Most of all, the movie sees Cleo. It spies the Mixtec housekeeper while doctor Antonio (Fernando Grediaga) complains to his wife Sofia (Marina de Tavira) about the state of the house, spotless except for the dog droppings that keep on coming. It observes when the kids call for Cleo's cuddles and snuggle up to her every chance they get. It spots the quick jokes she shares with her best friend Adela (Nancy Garcia), the family's cook, as well as the tiny apartment they share above their employer's sprawling home. And it watches on as she shares a date with Fermín (Jorge Antonio Guerrero), the cousin of Adela's boyfriend — then shares more, and then faces the aftermath.
There's an episodic feel to Roma, which pieces together slices of Cleo's life more than it charts a clear dramatic arc — although the consequences of her tryst with Fermin provide a strong narrative thread. The increasing absence of Antonio, the impact upon Sofia and the ripples that flow through the house all provide another. Cuarón isn't simply paying attention to whatever takes his fancy, of course, but building a portrait: of the city at the time, of complicated lives, and of a woman that, to many eyes, would simply blend in. He's done so before in various fashions, championing the overlooked in Children of Men's dystopian future, in Y Tu Mamá También's coming-of-age road trip, and in his Harry Potter gig, The Prisoner of Azkaban. In focusing on a female medical engineer sent into space, he did the same with Gravity as well.
For all of the highlights on Cuarón's resume, however, Roma sees the director enter another realm. Acting as his own cinematographer, he peers so attentively at his hometown, the era of his upbringing, and at Cleo, that he could be conjuring memories onto the screen. He's not, completely, but his visuals have that feel — and, in each crisp black-and-white frame, they have that look as well.
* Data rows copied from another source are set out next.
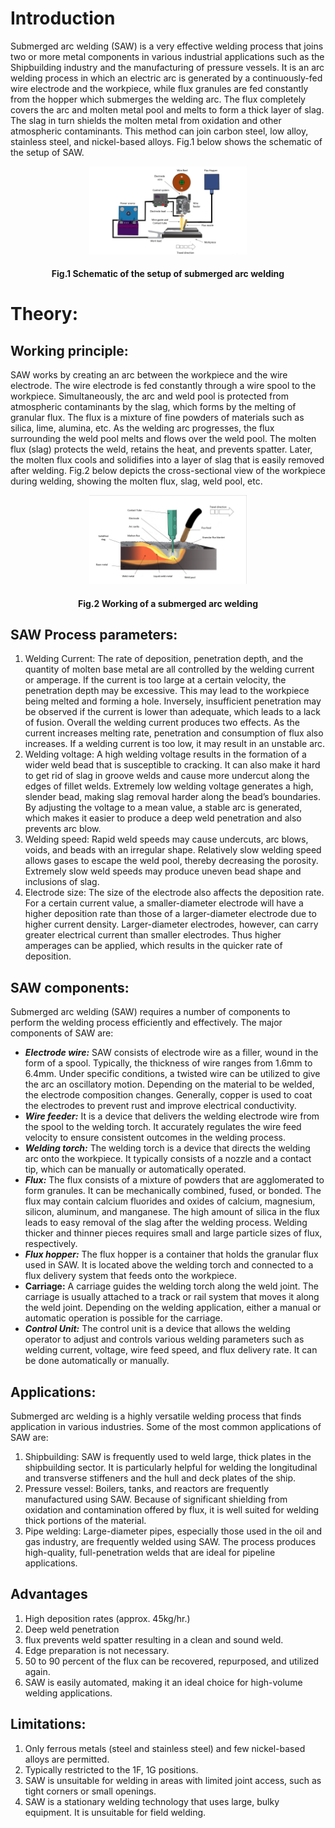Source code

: #  Introduction

Submerged arc welding (SAW) is a very effective welding process that joins two or more metal components in various industrial applications such as the Shipbuilding industry and the manufacturing of pressure vessels.  It is an arc welding process in which an electric arc is generated by a continuously-fed wire electrode and the workpiece, while flux granules are fed constantly from the hopper which submerges the welding arc. The flux completely covers the arc and molten metal pool and melts to form a thick layer of slag. The slag in turn shields the molten metal from oxidation and other atmospheric contaminants. This method can join carbon steel, low alloy, stainless steel, and nickel-based alloys. Fig.1 below shows the schematic of the setup of SAW.

<center>

<img src="./images/fig.1.png" style="width:50%">

####  Fig.1 Schematic of the setup of submerged arc welding
</center> 
                                          

# Theory:
## Working principle:
SAW works by creating an arc between the workpiece and the wire electrode. The wire electrode is fed constantly through a wire spool to the workpiece. Simultaneously, the arc and weld pool is protected from atmospheric contaminants by the slag, which forms by the melting of granular flux. The flux is a mixture of fine powders of materials such as silica, lime, alumina, etc. As the welding arc progresses, the flux surrounding the weld pool melts and flows over the weld pool. The molten flux (slag) protects the weld, retains the heat, and prevents spatter. Later, the molten flux cools and solidifies into a layer of slag that is easily removed after welding. Fig.2 below depicts the cross-sectional view of the workpiece during welding, showing the molten flux, slag, weld pool, etc.


<center>

<img src="./images/fig.2.png" style="width:50%">

####  Fig.2 Working of a submerged arc welding
</center>




## SAW Process parameters:
1. Welding Current: The rate of deposition, penetration depth, and the quantity of molten base metal are all controlled by the welding current or amperage. If the current is too large at a certain velocity, the penetration depth may be excessive. This may lead to the workpiece being melted and forming a hole.   Inversely, insufficient penetration may be observed if the current is lower than adequate, which leads to a lack of fusion. Overall the welding current produces two effects. As the current increases melting rate, penetration and consumption of flux also increases. If a welding current is too low, it may result in an unstable arc.
2. Welding voltage: A high welding voltage results in the formation of a wider weld bead that is susceptible to cracking. It can also make it hard to get rid of slag in groove welds and cause more undercut along the edges of fillet welds. Extremely low welding voltage generates a high, slender bead, making slag removal harder along the bead’s boundaries. By adjusting the voltage to a mean value,  a stable arc is generated, which makes it easier to produce a deep weld penetration and also prevents arc blow. 
3. Welding speed: Rapid weld speeds may cause undercuts, arc blows, voids, and beads with an irregular shape. Relatively slow welding speed allows gases to escape the weld pool, thereby decreasing the porosity. Extremely slow weld speeds may produce uneven bead shape and inclusions of slag.
4. Electrode size: The size of the electrode also affects the deposition rate. For a certain current value, a smaller-diameter electrode will have a higher deposition rate than those of a larger-diameter electrode due to higher current density.  Larger-diameter electrodes, however, can carry greater electrical current than smaller electrodes. Thus higher amperages can be applied, which results in the quicker rate of deposition.

## SAW components:
Submerged arc welding (SAW) requires a number of components to perform the welding process efficiently and effectively. The major components of SAW are:
- ***Electrode wire:*** SAW consists of electrode wire as a filler, wound in the form of a spool. Typically, the thickness of wire ranges from 1.6mm to 6.4mm. Under specific conditions, a twisted wire can be utilized to give the arc an oscillatory motion. Depending on the material to be welded, the electrode composition changes. Generally, copper is used to coat the electrodes to prevent rust and improve electrical conductivity.
- ***Wire feeder:*** It is a device that delivers the welding electrode wire from the spool to the welding torch. It accurately regulates the wire feed velocity to ensure consistent outcomes in the welding process.
- ***Welding torch:*** The welding torch is a device that directs the welding arc onto the workpiece. It typically consists of a nozzle and a contact tip, which can be manually or automatically operated.
- ***Flux:*** The flux consists of a mixture of powders that are agglomerated to form granules. It can be mechanically combined, fused, or bonded. The flux may contain calcium fluorides and oxides of calcium, magnesium, silicon, aluminum, and manganese. The high amount of silica in the flux  leads to easy removal of the slag after the welding process. Welding thicker and thinner pieces requires small and large particle sizes of flux, respectively.
- ***Flux hopper:*** The flux hopper is a container that holds the granular flux used in SAW. It is located above the welding torch and connected to a flux delivery system that feeds onto the workpiece.
- **Carriage:** A carriage guides the welding torch along the weld joint. The carriage is usually attached to a track or rail system that moves it along the weld joint. Depending on the welding application, either a manual or automatic operation is possible for the carriage.
- ***Control Unit:*** The control unit is a device that allows the welding operator to adjust and controls various welding parameters such as welding current, voltage, wire feed speed, and flux delivery rate. It can be done automatically or manually.

## Applications:
Submerged arc welding is a highly versatile welding process that finds application in various industries. Some of the most common applications of SAW are:
1. Shipbuilding: SAW is frequently used to weld large, thick plates in the shipbuilding sector. It is particularly helpful for welding the longitudinal and transverse stiffeners and the hull and deck plates of the ship.
2. Pressure vessel: Boilers, tanks, and reactors are frequently manufactured using SAW. Because of significant shielding from oxidation and contamination offered by flux, it is well suited for welding thick portions of the material.
3. Pipe welding: Large-diameter pipes, especially those used in the oil and gas industry, are frequently welded using SAW. The process produces high-quality, full-penetration welds that are ideal for pipeline applications.

## Advantages
1. High deposition rates (approx. 45kg/hr.)
2. Deep weld penetration
3. flux prevents weld spatter resulting in a clean and sound weld.
4. Edge preparation is not necessary.
5. 50 to 90 percent of the flux can be recovered, repurposed, and utilized again.
6. SAW is easily automated, making it an ideal choice for high-volume welding applications.

## Limitations:
1. Only ferrous metals (steel and stainless steel) and few nickel-based alloys are permitted.
2. Typically restricted to the 1F, 1G positions.
3. SAW is unsuitable for welding in areas with limited joint access, such as tight corners or small openings.
4. SAW is a stationary welding technology that uses large, bulky equipment. It is unsuitable for field welding.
In alternating between luxurious panoramic shots and intimate close-ups, and between slow pans and excited movement, he switches between the broad and the deep, mimicking the way that we think back about our lives. Both types of image overflow with detail, whether showing violence on the streets, wandering through a chaotic but merry party, venturing to the seaside for a holiday, or offering a window into Cleo's soul one tender glance at a time.
Enter Aparicio, a first-time actor who is everywhere in Roma. She's firmly at the story's centre, in a role that recognises an important truth: Cleo, and Indigenous house staff like her, are rarely the centre of anyone's story, a fact that the untrained talent's naturalistic performance only underscores. Indeed, hers is a performance about quiet presence more than overt effort — or, more accurately, about the impact that someone has even when they're usually on the periphery. In the graceful way that Cleo soldiers on through her own crisis, as well as the family's and Mexico's circa 1971, it's a performance that makes you wish that she was always in the spotlight.